▶ _Problem details_: Below are the records; locate each line with the word "OAuth" and copy it.

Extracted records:
+ + +

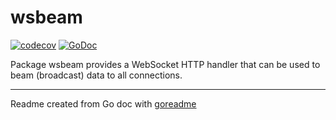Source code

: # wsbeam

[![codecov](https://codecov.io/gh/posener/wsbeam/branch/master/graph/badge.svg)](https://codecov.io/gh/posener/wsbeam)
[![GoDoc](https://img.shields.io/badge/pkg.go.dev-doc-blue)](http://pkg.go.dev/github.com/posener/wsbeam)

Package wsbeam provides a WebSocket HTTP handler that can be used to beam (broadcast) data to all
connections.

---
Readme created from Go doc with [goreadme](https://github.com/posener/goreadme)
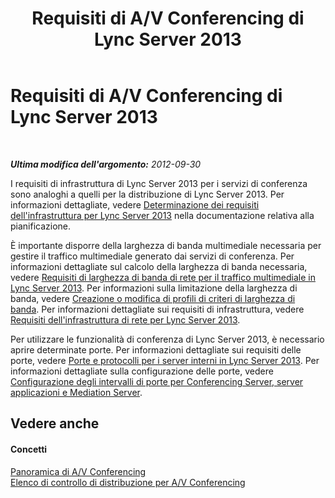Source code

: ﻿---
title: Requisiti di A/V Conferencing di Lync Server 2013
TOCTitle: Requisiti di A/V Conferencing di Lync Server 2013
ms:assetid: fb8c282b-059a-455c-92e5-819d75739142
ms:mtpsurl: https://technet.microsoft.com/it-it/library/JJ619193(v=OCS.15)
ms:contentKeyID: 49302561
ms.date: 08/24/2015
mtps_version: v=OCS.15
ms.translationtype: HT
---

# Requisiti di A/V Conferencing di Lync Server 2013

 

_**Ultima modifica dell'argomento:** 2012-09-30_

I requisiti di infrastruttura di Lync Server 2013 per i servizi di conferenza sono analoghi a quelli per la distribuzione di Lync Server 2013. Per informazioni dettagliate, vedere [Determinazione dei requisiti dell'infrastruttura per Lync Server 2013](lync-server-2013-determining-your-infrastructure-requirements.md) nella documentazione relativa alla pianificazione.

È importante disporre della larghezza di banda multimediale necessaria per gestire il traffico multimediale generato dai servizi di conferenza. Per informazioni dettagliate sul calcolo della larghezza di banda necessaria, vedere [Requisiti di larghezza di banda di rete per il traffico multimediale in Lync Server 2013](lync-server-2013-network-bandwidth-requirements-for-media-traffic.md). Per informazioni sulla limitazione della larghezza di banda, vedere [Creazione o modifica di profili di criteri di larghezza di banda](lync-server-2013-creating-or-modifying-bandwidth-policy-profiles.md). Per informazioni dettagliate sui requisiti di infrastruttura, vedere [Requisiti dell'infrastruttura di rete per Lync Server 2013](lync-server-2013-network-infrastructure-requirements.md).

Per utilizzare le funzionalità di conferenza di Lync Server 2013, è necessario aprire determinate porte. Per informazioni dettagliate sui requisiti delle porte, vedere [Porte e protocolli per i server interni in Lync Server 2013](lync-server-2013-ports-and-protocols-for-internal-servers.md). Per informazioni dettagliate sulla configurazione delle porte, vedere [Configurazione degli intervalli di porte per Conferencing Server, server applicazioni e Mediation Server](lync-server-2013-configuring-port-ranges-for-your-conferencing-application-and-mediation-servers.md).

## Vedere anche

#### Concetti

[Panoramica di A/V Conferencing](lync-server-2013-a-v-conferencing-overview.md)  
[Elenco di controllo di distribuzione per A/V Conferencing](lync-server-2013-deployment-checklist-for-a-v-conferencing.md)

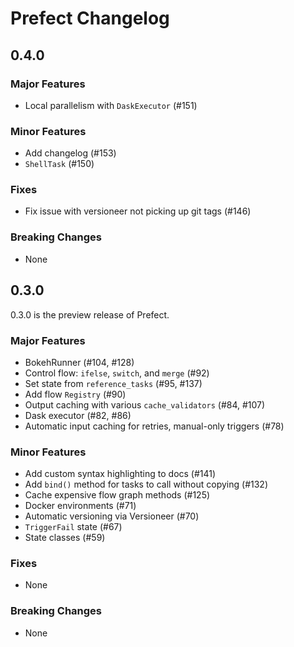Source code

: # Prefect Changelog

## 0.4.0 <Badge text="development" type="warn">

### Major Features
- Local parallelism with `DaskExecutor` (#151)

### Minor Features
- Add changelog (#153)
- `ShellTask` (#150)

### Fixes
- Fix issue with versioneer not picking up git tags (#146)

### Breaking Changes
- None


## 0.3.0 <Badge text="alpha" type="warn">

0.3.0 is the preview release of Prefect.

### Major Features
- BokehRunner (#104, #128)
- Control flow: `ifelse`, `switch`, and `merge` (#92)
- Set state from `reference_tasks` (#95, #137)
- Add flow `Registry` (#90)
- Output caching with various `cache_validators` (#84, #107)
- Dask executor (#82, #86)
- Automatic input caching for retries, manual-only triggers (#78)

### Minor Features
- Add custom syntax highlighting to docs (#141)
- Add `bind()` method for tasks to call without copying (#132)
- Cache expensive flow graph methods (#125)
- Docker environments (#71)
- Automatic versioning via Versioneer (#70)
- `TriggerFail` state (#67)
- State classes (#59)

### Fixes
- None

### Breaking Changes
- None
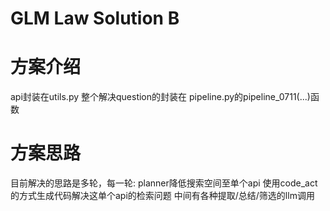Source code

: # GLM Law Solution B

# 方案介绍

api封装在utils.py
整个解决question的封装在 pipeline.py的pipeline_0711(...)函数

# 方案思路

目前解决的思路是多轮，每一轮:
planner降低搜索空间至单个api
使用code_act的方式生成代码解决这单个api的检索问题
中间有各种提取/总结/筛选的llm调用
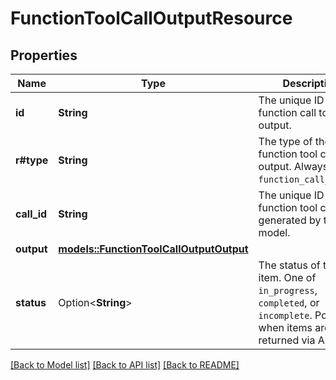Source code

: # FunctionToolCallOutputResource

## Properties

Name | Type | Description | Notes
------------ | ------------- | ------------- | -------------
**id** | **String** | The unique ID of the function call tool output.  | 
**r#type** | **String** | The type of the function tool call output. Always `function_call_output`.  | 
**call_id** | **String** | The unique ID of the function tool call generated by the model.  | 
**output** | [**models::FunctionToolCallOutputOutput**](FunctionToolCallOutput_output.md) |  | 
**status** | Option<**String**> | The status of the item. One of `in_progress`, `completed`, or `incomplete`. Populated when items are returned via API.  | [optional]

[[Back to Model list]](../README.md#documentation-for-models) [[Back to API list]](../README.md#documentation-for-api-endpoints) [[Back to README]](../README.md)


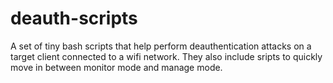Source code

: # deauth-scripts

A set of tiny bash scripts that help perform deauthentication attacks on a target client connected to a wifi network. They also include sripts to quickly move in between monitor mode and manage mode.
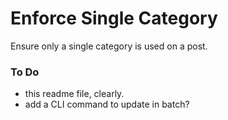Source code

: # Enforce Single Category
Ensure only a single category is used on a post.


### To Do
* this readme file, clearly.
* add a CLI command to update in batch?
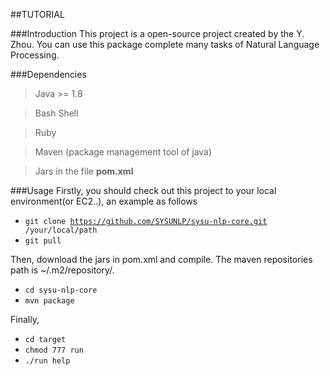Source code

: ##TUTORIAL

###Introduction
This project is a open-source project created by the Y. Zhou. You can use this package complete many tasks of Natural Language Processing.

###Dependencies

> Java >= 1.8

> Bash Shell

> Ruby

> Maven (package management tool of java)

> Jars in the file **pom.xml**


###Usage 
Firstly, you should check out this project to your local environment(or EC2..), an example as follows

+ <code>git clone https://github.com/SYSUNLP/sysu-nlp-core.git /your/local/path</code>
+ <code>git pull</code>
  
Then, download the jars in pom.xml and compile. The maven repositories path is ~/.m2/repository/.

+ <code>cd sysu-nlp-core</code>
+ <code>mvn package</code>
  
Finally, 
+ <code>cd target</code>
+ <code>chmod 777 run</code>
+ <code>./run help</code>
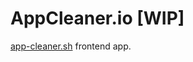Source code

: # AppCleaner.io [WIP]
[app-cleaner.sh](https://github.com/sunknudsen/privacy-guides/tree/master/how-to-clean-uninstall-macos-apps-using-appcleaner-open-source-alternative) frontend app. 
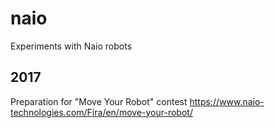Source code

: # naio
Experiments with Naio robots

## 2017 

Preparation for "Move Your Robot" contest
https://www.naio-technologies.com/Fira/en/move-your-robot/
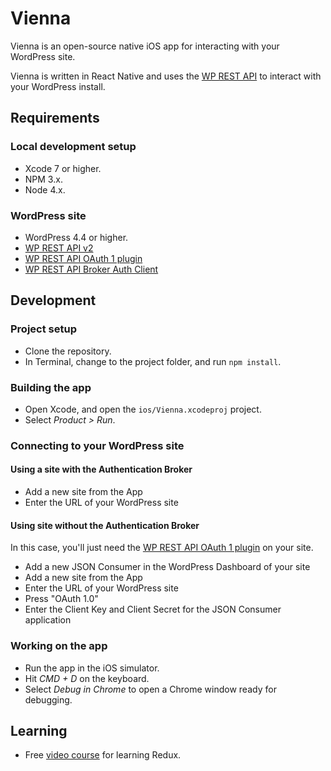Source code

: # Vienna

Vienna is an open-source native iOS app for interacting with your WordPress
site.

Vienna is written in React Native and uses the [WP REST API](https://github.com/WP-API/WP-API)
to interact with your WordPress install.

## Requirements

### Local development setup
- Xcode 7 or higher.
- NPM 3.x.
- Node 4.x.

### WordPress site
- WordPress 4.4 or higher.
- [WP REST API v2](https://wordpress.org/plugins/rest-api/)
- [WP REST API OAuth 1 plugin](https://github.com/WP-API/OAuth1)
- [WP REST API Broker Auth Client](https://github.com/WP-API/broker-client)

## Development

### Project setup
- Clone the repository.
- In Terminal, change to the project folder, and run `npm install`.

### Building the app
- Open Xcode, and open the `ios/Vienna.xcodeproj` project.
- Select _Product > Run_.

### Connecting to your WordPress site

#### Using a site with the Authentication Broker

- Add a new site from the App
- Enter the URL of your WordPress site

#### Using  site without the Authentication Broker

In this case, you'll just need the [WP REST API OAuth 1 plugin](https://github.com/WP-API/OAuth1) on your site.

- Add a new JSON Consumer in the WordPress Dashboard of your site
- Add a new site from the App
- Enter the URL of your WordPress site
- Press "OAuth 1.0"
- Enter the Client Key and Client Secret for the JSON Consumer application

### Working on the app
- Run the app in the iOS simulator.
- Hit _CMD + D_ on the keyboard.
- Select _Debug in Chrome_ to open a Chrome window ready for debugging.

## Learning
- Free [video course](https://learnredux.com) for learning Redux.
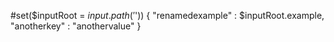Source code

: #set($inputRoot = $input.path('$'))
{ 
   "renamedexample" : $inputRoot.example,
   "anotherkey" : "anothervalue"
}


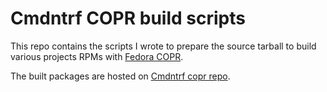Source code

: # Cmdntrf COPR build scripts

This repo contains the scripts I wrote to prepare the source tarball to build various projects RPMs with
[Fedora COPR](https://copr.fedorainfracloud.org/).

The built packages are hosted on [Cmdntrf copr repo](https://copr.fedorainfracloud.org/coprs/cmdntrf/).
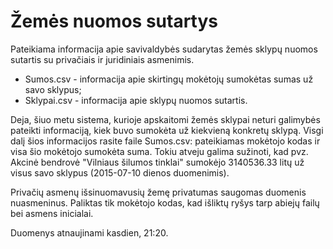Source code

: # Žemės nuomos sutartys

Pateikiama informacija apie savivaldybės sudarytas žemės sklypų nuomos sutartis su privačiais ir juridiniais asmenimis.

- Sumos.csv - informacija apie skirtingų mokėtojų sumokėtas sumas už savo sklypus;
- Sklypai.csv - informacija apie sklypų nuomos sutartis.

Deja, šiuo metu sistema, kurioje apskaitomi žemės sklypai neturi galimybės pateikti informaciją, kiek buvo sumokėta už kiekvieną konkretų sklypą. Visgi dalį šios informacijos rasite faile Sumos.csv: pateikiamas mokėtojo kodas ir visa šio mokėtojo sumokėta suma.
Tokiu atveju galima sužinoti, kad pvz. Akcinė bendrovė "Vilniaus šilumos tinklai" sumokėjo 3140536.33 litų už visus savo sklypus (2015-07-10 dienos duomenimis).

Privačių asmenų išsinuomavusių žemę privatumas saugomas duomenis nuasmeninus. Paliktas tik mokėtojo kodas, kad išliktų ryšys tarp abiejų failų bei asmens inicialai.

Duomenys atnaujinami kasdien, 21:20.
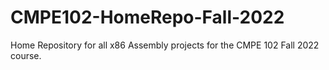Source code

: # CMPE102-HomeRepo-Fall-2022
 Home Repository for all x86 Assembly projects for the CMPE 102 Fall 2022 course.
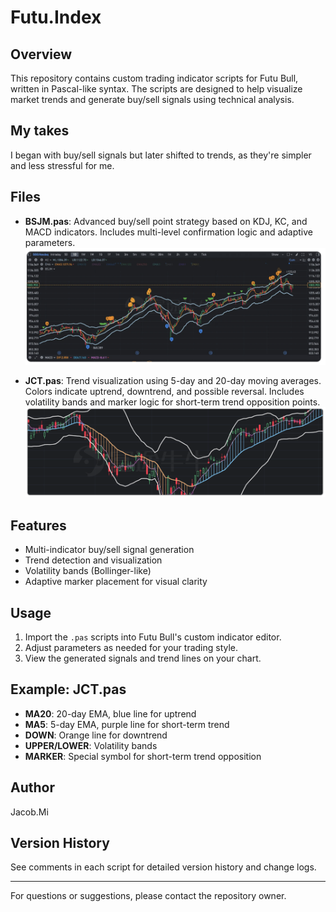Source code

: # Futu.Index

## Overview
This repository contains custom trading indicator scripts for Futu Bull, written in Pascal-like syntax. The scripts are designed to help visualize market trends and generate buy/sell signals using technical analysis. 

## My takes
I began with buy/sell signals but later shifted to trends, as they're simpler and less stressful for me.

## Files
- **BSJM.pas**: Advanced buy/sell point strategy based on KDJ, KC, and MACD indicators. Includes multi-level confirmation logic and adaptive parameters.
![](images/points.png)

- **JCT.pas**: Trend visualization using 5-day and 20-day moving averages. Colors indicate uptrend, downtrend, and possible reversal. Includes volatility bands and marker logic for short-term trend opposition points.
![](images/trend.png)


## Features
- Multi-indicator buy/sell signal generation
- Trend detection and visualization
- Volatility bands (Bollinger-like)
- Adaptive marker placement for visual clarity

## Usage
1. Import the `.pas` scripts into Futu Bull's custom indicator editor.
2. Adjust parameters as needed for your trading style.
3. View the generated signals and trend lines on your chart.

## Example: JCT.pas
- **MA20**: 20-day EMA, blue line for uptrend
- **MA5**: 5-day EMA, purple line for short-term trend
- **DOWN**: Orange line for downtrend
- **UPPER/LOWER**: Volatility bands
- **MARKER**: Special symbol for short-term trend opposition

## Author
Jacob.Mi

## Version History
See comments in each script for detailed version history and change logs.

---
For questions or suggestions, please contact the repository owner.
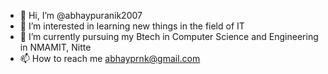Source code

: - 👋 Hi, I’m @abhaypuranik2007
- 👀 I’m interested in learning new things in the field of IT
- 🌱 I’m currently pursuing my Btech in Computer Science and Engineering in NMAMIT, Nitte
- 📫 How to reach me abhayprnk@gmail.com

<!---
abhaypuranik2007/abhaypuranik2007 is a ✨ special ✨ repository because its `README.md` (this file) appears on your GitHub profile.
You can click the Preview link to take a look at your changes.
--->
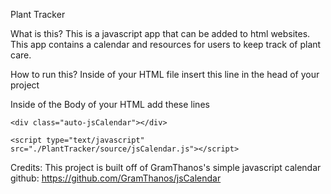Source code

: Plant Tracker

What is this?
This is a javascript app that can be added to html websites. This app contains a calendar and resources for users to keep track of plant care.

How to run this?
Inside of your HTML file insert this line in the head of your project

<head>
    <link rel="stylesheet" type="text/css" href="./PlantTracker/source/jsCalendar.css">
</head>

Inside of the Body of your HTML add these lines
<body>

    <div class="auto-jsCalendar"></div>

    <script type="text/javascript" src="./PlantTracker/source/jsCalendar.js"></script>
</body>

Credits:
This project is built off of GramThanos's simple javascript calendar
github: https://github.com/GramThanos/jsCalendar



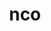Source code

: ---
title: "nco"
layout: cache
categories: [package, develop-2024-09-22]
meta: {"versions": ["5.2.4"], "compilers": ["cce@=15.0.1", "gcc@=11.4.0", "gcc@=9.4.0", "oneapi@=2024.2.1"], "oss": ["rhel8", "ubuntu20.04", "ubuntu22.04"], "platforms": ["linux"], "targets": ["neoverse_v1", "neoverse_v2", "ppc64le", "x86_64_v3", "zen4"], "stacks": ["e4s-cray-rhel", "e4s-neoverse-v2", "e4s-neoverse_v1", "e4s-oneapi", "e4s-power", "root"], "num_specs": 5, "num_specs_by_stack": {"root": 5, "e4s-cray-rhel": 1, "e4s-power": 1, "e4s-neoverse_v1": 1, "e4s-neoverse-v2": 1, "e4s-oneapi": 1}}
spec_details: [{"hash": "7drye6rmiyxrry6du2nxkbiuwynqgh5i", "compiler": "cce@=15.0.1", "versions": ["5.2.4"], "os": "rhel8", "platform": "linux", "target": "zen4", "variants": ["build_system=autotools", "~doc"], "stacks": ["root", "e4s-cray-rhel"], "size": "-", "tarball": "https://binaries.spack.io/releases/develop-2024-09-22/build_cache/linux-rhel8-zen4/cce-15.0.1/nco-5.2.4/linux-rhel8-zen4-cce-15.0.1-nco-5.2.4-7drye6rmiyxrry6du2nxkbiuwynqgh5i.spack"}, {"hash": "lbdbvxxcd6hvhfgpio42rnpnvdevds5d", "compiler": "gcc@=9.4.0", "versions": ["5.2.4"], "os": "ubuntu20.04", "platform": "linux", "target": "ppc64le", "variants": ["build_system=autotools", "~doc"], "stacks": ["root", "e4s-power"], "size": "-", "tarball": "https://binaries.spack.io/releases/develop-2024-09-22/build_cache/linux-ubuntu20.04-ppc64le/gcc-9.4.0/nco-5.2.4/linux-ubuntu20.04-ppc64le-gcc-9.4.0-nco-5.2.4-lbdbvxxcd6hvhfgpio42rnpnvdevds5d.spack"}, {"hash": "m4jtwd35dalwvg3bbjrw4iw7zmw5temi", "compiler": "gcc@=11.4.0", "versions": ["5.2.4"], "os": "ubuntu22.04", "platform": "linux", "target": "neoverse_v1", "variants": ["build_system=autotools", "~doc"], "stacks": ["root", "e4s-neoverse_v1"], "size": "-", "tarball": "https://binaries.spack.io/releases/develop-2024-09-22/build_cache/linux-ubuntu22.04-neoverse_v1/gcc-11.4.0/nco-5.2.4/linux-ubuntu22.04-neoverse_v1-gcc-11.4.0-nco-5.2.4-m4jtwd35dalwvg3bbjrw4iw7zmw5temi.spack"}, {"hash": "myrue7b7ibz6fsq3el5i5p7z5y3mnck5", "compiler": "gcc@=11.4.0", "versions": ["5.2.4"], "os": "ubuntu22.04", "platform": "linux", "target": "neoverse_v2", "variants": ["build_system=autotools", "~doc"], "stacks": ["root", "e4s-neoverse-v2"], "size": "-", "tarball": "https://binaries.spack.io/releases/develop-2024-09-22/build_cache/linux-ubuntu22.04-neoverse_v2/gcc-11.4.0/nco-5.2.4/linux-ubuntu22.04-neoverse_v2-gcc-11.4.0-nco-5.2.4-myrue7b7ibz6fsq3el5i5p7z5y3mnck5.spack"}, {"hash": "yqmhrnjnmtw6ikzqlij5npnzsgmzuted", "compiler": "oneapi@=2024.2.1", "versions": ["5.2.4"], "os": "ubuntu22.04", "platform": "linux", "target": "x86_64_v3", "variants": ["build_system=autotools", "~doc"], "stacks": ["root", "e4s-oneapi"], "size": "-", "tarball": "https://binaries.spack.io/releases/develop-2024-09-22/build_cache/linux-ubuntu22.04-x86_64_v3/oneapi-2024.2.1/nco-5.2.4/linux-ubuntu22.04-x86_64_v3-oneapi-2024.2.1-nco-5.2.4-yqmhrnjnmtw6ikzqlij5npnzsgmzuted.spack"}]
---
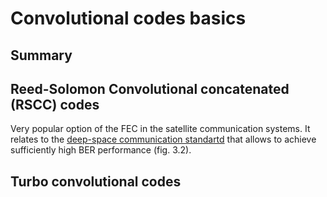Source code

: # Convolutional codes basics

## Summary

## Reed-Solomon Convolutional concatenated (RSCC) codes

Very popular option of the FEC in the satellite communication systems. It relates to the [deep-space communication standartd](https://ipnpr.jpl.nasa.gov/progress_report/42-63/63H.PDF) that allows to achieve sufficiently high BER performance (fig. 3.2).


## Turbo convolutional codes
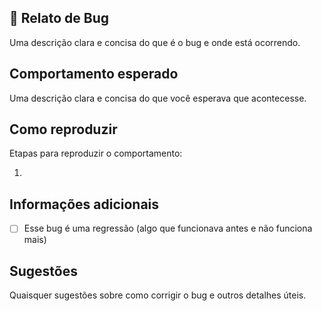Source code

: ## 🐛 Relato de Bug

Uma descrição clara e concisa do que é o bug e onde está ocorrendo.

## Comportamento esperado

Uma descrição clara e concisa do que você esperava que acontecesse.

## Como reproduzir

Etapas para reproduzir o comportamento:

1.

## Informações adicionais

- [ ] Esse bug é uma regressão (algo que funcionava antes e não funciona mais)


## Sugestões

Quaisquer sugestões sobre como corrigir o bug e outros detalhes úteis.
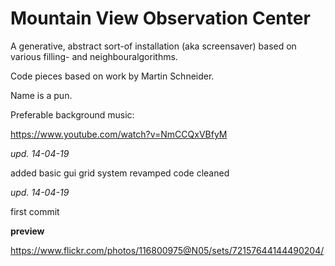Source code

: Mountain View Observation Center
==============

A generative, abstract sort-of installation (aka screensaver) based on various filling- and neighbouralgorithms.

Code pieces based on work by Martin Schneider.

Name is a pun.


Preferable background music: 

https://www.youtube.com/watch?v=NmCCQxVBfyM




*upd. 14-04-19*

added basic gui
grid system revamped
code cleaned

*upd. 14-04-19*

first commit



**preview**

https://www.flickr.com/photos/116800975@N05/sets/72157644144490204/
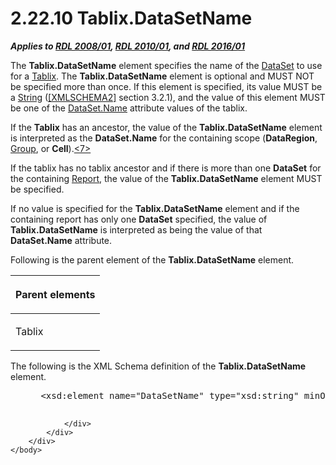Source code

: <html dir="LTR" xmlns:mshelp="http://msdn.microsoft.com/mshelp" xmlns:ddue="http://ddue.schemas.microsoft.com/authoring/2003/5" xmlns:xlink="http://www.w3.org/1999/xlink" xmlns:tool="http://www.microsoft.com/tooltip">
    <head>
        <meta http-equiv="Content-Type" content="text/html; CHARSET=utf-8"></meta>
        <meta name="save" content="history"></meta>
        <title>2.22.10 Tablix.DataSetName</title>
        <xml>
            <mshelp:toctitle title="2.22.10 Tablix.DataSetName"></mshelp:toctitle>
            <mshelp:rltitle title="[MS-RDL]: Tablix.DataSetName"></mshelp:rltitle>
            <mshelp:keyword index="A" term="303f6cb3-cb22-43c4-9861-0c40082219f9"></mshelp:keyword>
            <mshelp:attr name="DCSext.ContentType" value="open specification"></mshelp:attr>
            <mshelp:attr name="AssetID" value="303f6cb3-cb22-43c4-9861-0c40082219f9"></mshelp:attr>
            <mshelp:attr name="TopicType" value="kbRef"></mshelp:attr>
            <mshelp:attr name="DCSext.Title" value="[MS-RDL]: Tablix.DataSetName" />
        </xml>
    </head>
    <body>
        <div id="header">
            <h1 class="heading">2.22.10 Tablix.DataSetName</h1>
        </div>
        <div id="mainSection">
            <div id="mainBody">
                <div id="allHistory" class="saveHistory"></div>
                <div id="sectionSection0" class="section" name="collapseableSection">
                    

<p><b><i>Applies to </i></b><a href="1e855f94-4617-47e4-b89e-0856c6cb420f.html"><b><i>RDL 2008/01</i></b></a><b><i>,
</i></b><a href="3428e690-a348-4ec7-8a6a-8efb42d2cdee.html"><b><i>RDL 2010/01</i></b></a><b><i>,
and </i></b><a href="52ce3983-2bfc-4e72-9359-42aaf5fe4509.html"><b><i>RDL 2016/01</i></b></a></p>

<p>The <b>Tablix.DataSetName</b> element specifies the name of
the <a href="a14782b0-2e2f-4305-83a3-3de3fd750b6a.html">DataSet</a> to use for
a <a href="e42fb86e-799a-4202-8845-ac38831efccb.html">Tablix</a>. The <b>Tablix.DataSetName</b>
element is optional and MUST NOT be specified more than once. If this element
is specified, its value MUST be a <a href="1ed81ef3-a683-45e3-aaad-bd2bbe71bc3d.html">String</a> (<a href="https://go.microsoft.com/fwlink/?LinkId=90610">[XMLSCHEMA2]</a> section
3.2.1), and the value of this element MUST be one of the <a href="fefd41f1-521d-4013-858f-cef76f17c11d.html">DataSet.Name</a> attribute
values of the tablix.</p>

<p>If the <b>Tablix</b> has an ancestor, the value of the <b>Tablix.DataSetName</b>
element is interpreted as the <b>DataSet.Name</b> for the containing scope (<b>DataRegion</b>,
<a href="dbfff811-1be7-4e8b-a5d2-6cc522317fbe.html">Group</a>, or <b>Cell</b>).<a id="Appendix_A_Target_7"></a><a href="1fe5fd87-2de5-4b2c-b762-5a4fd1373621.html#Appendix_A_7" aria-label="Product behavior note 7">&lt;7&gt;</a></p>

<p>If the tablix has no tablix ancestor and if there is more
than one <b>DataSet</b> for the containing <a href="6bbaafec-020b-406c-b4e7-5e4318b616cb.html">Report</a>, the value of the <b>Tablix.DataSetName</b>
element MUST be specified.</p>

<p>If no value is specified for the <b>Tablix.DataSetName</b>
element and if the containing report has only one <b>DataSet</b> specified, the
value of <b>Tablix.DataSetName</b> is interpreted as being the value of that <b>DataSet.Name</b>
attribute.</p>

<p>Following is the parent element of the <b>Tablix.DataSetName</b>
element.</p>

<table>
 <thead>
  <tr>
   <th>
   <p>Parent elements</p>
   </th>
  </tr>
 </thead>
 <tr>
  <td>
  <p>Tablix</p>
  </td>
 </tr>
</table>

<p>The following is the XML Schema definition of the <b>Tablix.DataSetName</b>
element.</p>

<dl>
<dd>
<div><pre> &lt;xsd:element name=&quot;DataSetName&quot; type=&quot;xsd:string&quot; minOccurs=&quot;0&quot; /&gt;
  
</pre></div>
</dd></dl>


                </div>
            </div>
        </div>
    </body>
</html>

+ + +

▶ _Solution to this exercise_:
- [WP REST API OAuth 1 plugin](https://github.com/WP-API/OAuth1)
In this case, you'll just need the [WP REST API OAuth 1 plugin](https://github.com/WP-API/OAuth1) on your site.
- Press "OAuth 1.0"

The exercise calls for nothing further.